“You don’t understand at all,” he said impatiently. “What would you do if you knew, absolutely knew, that everything was over, that all you had hoped for was impossible, that everything you had been striving for—that nothing was to come of it, nothing—no more illusions, no more dreams.” The last words seemed to stick in his mind, for presently he began to grow more excited. “It’s the dreaming that’s the best of all; and when that’s gone—when you can’t lie back at night and dream to yourself of doing something so great that the whole world comes crowding in to stare at it—a ‘Mona Lisa’ or a ‘Spring’ of Botticelli or——” He ended abruptly, with a curious sound that was not quite a laugh but more a bitter protest. “No, no—no more dreams, no more.”
On the other side of the wall the dancing had ended.

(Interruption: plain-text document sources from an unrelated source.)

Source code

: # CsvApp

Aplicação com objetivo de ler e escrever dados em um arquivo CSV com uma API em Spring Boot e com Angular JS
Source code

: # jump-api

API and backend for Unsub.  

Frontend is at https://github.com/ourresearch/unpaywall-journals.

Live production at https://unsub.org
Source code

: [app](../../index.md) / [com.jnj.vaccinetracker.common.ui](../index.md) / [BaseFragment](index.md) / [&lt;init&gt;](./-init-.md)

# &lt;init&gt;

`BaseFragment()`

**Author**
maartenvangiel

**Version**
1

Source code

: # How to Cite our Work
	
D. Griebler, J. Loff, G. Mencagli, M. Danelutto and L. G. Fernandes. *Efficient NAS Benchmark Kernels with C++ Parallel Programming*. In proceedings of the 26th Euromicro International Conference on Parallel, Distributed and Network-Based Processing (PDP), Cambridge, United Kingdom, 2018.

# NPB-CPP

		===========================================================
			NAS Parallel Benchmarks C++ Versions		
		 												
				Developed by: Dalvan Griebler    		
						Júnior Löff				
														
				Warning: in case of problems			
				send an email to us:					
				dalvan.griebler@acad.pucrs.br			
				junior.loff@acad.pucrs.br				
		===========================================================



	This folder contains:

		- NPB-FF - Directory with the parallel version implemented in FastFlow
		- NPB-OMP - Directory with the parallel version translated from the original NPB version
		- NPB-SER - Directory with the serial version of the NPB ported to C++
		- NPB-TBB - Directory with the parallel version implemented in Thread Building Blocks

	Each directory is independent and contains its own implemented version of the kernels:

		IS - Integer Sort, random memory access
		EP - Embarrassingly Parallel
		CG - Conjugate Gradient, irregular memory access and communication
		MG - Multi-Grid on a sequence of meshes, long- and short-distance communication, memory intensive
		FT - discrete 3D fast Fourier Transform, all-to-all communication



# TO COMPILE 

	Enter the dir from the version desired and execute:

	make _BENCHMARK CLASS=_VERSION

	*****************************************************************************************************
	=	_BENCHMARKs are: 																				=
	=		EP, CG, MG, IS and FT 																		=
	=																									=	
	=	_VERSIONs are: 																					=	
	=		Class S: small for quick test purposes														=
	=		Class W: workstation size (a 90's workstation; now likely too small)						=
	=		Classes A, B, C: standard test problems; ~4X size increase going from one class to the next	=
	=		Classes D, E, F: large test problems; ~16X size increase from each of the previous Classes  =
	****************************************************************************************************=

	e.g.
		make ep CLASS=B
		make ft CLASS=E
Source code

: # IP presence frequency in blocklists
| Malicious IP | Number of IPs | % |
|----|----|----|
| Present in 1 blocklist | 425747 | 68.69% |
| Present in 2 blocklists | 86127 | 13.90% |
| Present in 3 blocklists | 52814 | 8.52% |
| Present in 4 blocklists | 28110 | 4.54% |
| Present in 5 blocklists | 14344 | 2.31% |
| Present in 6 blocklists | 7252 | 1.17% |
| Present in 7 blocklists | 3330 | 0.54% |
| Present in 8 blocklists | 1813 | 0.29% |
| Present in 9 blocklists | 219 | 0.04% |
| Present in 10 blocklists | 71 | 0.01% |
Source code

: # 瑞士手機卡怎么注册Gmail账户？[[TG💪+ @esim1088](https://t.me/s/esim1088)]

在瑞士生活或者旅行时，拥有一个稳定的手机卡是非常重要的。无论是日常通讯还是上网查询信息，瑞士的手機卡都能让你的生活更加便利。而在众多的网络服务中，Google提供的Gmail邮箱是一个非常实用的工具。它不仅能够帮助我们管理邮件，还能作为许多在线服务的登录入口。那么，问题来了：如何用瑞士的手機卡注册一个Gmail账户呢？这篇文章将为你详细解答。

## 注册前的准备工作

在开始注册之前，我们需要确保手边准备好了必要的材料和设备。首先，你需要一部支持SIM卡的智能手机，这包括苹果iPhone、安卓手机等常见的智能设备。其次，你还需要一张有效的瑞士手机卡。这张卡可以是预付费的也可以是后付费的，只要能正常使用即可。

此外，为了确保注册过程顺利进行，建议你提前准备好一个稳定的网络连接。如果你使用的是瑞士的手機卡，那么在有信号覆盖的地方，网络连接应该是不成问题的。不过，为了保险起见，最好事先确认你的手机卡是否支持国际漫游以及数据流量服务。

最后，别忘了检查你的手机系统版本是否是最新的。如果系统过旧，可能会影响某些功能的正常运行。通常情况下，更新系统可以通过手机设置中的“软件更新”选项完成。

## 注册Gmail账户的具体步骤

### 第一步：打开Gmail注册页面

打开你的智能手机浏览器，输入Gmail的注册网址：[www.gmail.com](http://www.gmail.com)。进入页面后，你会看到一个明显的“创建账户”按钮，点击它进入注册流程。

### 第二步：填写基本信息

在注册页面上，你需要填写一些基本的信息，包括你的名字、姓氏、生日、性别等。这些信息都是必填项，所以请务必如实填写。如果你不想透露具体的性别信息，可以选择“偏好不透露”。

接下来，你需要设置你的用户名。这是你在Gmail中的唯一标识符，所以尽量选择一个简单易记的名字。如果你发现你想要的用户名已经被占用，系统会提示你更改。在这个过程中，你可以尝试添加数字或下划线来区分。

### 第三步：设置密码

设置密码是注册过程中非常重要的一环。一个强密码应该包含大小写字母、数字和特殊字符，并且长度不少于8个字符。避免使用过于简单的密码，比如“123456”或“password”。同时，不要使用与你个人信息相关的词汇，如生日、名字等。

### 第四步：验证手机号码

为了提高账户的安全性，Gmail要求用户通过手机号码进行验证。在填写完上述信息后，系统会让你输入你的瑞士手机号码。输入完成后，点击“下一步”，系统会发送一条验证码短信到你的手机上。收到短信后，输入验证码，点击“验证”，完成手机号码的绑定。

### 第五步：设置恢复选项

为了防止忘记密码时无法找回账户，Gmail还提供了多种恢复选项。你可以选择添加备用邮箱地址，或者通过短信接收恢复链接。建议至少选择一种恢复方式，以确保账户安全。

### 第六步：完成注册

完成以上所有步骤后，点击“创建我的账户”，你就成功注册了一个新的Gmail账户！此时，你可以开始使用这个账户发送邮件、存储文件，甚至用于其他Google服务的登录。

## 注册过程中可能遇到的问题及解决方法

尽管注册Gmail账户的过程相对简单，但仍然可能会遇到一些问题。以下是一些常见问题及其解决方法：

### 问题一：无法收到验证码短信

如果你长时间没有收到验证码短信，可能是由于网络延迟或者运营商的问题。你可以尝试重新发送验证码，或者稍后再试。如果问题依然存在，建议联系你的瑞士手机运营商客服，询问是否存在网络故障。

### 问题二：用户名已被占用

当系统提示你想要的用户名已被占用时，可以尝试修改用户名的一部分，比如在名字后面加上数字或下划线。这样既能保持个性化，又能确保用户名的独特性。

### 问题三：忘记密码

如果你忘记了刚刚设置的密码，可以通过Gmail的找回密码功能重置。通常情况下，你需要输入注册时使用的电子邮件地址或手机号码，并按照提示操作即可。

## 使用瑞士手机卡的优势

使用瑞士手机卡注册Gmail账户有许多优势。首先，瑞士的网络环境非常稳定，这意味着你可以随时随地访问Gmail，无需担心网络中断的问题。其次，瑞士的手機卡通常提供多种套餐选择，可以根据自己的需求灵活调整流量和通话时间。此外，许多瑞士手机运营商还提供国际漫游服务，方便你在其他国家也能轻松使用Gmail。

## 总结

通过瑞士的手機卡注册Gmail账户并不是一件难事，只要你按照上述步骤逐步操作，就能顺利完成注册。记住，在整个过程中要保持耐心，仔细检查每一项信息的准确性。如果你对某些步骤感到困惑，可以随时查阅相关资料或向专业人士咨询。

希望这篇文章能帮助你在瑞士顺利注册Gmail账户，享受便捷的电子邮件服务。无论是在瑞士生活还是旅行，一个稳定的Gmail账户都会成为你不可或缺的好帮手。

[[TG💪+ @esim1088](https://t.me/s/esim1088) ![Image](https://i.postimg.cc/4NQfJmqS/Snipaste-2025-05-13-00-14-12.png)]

With the approach of the weakening hour when the old year would yield its last breath, the company began to sing old-fashioned ballads—“Kathleen Mavourneen” and “The Lass o’ Lowrie.” He seemed suddenly to realize all that he had been revealing of the rebellion in his soul, for he turned toward her in a sudden antagonism.
“Here, I don’t like your sitting there making me talk!”

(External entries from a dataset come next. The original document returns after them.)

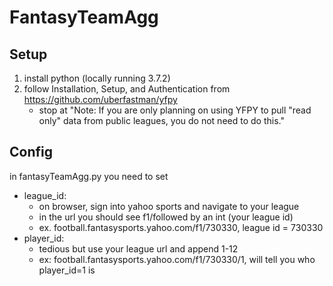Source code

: # FantasyTeamAgg

## Setup
1. install python (locally running 3.7.2)
2. follow Installation, Setup, and Authentication from https://github.com/uberfastman/yfpy
	* stop at "Note: If you are only planning on using YFPY to pull "read only" data from public leagues, you do not need to do this."

## Config
in fantasyTeamAgg.py you need to set
* league_id:
	* on browser, sign into yahoo sports and navigate to your league
	* in the url you should see f1/followed by an int (your league id)
	* ex. football.fantasysports.yahoo.com/f1/730330, league id = 730330
* player_id:
	* tedious but use your league url and append 1-12
	* ex: football.fantasysports.yahoo.com/f1/730330/1, will tell you who player_id=1 is
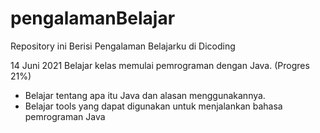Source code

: # pengalamanBelajar
Repository ini Berisi Pengalaman Belajarku di Dicoding

14 Juni 2021 
Belajar kelas memulai pemrograman dengan Java. (Progres 21%)
  * Belajar tentang apa itu Java dan alasan menggunakannya.
  * Belajar tools yang dapat digunakan untuk menjalankan bahasa pemrograman Java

“I’m not making you,” she said. “It’s you who wanted me to be by you to-night.”
“That’s so,” he assented. He turned toward her with another touch of that shrewd, half-smiling cunning which he had shown when he had thought to frighten her before. “If you only knew——”
“That’s just what I don’t want,” she said quickly. “I don’t want to know.”
“Really?” he said, drawing back to watch her.
“It isn’t necessary.”
This answer seemed to satisfy him, for he forgot her presently, returning to the contemplation of the city below them.
“I suppose it’s almost time,” he said. “The whistles will be blowing soon.”